* **Dataset extract**:
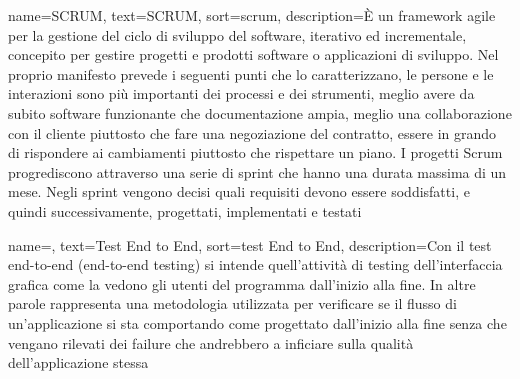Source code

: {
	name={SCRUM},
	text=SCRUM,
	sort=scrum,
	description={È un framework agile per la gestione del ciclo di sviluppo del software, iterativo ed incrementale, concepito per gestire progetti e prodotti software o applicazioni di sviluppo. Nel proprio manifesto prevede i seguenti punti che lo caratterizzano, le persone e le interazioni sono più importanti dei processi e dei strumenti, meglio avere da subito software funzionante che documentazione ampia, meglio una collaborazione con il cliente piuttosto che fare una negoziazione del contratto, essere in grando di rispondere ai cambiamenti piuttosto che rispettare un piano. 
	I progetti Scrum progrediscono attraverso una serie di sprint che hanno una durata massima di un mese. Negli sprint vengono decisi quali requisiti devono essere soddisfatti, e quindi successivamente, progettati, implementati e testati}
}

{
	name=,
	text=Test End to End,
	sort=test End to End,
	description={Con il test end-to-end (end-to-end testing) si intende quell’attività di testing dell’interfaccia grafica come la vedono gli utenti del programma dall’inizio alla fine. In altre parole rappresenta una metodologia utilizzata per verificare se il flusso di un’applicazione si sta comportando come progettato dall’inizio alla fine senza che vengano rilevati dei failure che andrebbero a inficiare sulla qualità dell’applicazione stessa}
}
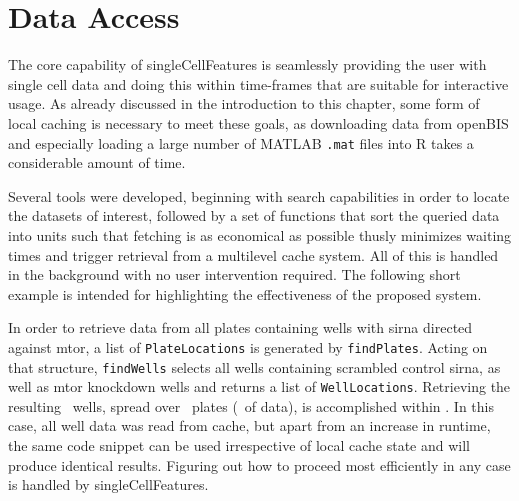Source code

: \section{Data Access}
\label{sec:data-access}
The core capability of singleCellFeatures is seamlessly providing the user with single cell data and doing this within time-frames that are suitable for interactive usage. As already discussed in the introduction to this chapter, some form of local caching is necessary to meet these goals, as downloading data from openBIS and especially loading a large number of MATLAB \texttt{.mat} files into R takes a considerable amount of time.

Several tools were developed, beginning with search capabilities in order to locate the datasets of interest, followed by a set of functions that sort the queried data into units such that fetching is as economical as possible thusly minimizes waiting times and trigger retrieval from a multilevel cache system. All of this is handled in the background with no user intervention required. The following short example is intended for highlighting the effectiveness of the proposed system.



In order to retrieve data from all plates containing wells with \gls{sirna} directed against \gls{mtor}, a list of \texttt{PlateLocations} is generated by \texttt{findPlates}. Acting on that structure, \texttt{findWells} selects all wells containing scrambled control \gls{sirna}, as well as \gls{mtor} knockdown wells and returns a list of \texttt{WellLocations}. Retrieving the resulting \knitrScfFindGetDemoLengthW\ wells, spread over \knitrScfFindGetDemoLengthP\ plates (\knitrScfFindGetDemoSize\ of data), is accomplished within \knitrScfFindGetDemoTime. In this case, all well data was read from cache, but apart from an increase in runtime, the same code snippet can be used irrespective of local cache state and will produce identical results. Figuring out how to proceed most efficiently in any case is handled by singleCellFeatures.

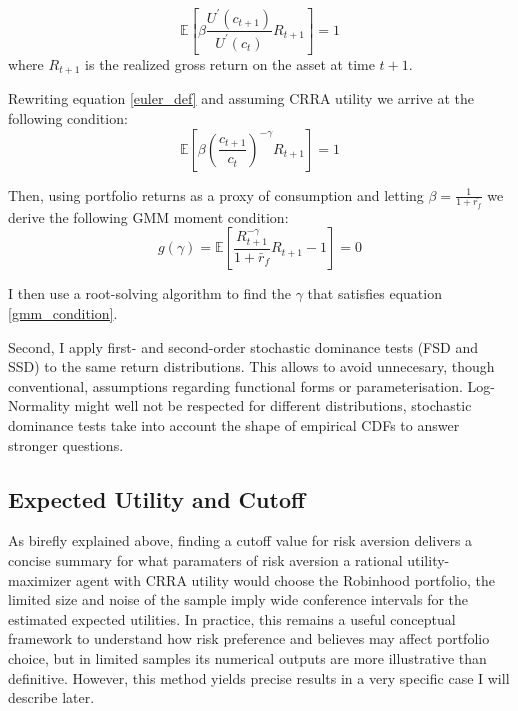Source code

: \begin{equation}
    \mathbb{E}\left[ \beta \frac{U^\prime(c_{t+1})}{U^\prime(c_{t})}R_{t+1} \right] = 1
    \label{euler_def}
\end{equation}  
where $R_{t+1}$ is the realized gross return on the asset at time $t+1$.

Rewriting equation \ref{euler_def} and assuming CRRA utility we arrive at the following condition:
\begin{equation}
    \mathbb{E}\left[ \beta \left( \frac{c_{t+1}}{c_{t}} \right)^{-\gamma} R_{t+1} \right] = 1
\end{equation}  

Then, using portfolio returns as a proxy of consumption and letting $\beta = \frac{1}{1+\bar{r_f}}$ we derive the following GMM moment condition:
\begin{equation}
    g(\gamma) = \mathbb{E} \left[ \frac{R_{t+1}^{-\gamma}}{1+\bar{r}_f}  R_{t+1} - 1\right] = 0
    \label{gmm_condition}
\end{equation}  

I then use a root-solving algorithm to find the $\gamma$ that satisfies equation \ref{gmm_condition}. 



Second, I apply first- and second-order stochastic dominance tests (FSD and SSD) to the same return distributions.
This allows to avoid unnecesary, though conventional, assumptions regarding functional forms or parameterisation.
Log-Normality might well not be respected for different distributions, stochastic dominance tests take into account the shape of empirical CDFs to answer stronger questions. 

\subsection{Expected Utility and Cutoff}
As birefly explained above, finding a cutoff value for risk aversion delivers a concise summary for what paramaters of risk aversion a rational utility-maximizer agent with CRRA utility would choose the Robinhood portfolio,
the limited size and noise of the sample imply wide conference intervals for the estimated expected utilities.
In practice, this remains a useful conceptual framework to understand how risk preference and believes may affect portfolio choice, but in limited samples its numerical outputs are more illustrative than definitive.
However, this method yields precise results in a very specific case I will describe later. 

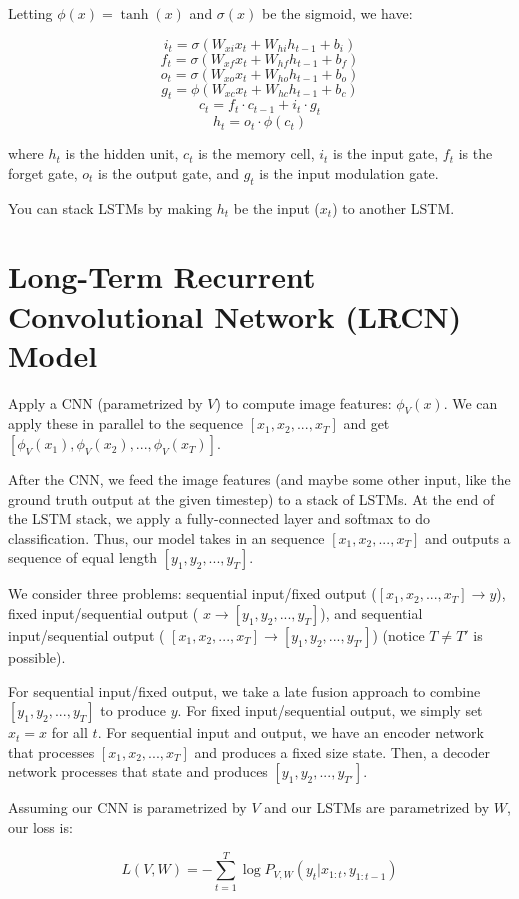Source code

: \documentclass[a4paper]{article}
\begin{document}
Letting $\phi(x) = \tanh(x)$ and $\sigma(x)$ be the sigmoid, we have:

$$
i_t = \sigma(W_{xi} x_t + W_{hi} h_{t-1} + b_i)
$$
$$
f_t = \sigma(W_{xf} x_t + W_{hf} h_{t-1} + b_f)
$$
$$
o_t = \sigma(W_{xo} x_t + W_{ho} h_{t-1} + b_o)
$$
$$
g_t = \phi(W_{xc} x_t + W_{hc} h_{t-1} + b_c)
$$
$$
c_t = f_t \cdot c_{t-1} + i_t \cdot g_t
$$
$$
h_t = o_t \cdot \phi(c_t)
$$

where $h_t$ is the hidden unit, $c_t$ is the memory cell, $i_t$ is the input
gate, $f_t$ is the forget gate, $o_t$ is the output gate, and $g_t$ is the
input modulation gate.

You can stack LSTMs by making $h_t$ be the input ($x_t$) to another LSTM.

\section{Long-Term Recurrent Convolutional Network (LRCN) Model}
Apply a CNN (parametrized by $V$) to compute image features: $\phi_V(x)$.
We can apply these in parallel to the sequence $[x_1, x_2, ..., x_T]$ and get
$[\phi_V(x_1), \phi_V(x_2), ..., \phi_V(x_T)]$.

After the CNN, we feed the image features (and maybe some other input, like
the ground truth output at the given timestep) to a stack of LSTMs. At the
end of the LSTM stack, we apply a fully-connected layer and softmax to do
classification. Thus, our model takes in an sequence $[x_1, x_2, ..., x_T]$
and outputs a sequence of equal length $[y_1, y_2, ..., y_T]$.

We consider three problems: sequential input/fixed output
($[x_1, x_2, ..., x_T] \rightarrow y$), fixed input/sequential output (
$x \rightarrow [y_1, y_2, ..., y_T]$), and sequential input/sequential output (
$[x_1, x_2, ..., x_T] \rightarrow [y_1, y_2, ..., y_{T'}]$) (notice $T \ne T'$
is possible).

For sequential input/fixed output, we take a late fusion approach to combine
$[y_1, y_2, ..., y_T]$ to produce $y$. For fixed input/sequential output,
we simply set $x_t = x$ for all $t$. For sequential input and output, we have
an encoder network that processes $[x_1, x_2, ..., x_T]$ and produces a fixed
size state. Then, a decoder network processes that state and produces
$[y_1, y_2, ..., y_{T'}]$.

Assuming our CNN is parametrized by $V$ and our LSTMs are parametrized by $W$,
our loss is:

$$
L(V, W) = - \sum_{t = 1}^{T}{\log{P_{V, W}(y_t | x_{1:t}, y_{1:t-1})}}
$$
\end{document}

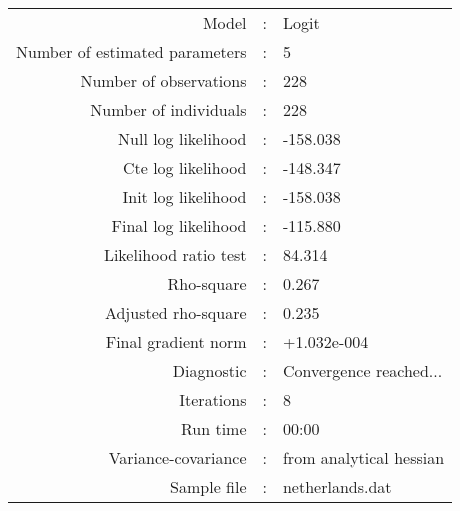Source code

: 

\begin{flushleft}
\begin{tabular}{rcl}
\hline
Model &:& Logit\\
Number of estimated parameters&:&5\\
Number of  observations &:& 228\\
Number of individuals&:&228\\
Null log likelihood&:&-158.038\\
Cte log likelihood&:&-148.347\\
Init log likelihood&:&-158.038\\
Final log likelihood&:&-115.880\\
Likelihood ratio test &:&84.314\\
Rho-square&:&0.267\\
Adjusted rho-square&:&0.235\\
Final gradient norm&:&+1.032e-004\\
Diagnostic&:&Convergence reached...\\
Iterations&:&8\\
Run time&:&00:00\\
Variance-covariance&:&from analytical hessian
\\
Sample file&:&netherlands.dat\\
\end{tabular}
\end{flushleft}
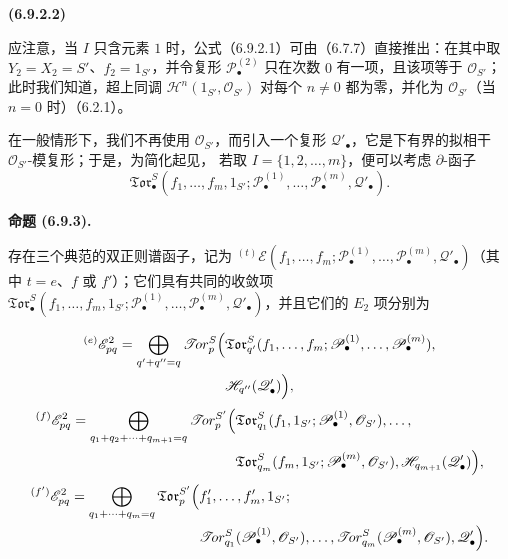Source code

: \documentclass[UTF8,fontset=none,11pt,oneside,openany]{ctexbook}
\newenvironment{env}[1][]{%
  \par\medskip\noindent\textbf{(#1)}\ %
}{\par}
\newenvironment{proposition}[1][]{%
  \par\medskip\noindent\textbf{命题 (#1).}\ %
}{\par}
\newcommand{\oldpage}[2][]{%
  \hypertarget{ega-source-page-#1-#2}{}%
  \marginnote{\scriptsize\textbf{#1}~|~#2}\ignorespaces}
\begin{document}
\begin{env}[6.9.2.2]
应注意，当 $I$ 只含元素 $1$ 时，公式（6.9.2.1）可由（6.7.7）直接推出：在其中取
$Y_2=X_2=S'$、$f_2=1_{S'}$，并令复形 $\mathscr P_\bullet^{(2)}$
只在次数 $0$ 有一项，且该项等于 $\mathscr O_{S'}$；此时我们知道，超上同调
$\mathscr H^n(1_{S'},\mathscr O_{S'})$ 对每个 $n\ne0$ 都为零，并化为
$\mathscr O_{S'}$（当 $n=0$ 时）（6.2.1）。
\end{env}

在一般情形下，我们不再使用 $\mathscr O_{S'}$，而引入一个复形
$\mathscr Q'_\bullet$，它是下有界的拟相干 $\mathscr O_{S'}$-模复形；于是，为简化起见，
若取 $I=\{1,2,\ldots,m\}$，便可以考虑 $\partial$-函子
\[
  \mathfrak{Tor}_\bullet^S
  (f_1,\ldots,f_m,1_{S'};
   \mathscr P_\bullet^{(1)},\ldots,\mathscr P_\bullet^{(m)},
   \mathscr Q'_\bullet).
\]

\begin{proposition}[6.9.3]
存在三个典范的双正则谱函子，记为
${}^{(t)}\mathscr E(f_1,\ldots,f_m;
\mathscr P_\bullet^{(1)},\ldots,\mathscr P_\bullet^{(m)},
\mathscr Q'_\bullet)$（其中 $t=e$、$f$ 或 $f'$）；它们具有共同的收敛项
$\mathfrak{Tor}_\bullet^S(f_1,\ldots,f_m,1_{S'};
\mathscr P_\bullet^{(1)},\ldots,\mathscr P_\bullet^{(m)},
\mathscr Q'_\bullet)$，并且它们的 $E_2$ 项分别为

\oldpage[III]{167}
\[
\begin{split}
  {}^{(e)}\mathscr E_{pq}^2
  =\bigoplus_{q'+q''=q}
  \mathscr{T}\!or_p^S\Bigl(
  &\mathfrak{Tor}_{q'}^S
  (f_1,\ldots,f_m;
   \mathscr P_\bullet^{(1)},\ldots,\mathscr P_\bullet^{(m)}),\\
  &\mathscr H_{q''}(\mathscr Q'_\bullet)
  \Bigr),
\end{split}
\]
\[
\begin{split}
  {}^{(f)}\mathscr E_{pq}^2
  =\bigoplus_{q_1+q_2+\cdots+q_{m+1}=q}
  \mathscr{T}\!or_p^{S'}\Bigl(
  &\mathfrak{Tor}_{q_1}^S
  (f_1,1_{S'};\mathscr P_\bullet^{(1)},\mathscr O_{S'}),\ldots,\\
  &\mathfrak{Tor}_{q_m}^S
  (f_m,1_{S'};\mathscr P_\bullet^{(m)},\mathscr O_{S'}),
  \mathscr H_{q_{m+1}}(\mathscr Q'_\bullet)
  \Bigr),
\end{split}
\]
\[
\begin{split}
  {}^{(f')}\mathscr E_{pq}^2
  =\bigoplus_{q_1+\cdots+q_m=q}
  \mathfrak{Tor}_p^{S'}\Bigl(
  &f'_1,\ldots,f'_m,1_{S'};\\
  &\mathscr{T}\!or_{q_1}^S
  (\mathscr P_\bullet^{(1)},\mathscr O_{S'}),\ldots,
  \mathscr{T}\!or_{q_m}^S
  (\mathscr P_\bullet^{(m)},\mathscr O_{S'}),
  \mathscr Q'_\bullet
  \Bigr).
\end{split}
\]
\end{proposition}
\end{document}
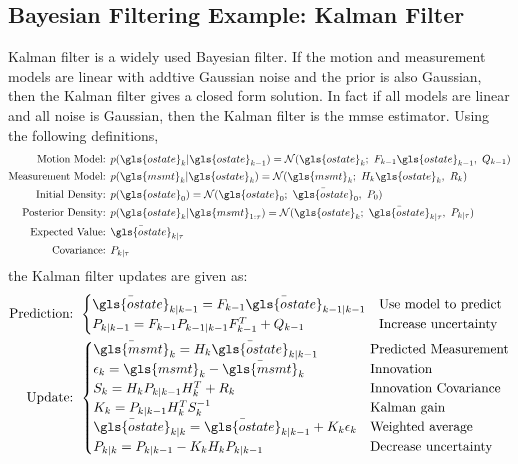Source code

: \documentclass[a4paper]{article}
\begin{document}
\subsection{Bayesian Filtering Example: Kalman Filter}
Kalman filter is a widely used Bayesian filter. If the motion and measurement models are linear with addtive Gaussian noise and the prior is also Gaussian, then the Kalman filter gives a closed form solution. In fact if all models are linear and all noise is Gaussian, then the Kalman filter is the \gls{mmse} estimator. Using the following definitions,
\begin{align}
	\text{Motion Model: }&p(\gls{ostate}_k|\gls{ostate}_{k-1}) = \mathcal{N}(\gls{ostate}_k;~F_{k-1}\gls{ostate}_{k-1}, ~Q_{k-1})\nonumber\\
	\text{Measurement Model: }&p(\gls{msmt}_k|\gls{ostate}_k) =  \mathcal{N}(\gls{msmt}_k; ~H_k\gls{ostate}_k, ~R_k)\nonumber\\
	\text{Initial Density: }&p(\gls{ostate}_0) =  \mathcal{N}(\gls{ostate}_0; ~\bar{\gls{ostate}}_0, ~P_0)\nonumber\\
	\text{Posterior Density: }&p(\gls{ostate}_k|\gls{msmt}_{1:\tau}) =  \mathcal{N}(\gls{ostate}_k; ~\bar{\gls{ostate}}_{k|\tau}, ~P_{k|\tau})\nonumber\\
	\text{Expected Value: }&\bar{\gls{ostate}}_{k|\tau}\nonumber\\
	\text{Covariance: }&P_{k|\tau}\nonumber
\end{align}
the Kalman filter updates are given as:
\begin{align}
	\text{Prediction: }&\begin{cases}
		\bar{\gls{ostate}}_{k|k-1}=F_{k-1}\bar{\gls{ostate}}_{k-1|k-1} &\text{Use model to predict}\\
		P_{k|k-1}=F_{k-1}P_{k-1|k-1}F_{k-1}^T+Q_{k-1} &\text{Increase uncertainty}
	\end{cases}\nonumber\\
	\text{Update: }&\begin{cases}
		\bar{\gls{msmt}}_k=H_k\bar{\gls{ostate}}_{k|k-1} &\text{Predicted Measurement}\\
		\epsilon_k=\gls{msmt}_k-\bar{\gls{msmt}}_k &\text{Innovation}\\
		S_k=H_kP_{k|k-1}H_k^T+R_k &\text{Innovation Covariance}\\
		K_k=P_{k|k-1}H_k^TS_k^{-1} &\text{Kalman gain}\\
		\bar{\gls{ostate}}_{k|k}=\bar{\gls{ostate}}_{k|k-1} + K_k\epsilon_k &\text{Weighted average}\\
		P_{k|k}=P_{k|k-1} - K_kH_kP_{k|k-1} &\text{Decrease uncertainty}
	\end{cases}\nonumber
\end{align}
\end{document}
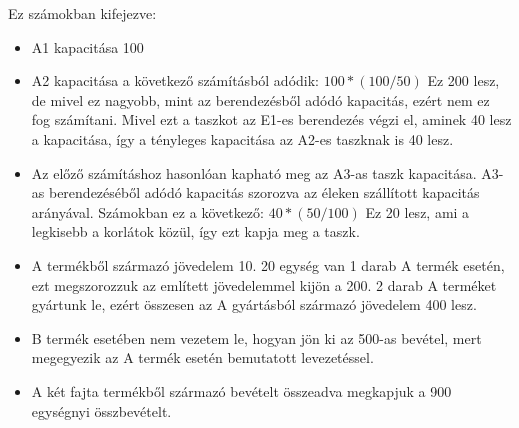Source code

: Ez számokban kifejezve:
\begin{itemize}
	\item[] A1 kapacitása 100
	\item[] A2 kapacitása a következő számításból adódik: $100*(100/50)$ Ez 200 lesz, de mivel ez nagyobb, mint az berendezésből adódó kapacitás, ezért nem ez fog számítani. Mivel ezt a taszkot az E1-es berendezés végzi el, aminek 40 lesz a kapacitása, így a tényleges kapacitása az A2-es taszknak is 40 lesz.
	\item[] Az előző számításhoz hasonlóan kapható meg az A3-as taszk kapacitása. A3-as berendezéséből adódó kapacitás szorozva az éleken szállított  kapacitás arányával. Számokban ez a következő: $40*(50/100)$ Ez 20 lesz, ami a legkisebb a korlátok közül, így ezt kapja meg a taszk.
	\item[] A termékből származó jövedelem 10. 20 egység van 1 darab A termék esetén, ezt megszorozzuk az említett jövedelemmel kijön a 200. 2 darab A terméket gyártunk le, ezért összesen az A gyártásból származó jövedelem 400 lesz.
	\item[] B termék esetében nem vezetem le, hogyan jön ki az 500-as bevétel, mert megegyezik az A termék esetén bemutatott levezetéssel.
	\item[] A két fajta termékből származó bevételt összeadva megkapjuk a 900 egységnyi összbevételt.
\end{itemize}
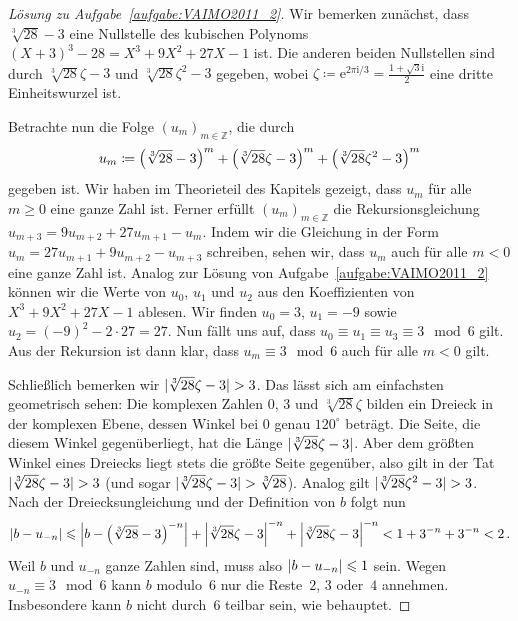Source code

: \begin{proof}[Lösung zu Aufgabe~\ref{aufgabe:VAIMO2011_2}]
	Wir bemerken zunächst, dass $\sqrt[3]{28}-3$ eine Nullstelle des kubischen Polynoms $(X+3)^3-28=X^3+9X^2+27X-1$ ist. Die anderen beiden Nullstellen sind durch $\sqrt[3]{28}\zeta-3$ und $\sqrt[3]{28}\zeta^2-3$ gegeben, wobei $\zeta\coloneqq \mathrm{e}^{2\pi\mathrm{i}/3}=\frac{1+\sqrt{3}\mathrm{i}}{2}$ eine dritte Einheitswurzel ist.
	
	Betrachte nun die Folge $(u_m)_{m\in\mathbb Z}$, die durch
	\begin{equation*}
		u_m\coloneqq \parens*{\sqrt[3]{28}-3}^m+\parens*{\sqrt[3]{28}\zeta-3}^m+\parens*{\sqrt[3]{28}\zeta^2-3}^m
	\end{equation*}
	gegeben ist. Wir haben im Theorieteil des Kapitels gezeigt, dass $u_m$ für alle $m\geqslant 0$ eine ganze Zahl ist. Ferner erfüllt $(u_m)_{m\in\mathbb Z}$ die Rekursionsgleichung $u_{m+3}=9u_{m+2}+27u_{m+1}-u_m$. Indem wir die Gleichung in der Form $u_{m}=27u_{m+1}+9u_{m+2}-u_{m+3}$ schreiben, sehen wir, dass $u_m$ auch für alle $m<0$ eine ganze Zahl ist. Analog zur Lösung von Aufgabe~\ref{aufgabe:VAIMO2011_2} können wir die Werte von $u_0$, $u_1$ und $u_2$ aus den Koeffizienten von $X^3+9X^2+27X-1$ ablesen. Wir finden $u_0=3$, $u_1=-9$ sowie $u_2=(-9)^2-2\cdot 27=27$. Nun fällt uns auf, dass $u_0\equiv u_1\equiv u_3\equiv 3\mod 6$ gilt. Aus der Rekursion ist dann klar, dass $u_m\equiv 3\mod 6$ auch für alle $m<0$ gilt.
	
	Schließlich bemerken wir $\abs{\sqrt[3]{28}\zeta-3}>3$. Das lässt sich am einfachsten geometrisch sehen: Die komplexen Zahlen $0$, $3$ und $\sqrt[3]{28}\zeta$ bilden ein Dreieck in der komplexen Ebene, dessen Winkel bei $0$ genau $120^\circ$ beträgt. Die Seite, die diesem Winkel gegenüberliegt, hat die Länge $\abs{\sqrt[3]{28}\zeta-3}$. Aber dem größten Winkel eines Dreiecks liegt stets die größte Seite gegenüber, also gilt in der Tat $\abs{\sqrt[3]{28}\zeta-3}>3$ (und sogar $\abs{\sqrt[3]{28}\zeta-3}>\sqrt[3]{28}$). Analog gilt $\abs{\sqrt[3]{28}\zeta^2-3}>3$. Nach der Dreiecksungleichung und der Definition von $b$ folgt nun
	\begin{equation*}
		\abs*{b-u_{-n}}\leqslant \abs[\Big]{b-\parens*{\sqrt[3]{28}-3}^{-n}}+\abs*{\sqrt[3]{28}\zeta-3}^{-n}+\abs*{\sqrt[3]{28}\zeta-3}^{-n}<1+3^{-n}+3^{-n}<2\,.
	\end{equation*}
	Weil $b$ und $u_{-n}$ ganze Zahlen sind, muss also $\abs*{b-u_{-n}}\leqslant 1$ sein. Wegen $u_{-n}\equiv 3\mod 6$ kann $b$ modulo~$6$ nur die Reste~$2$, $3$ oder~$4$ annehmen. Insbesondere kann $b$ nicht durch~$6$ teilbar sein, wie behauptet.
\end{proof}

* **Work to be completed**: Keep both end lines and retype everything in the records above from the line containing "gate, $f_t$ is" through the line containing "After the CNN, we", exactly, with nothing else.

* **Response for this exercise**:
gate, $f_t$ is the forget gate, $o_t$ is the output gate, and $g_t$ is the
input modulation gate.

You can stack LSTMs by making $h_t$ be the input ($x_t$) to another LSTM.

\section{Long-Term Recurrent Convolutional Network (LRCN) Model}
Apply a CNN (parametrized by $V$) to compute image features: $\phi_V(x)$.
We can apply these in parallel to the sequence $[x_1, x_2, ..., x_T]$ and get
$[\phi_V(x_1), \phi_V(x_2), ..., \phi_V(x_T)]$.

After the CNN, we feed the image features (and maybe some other input, like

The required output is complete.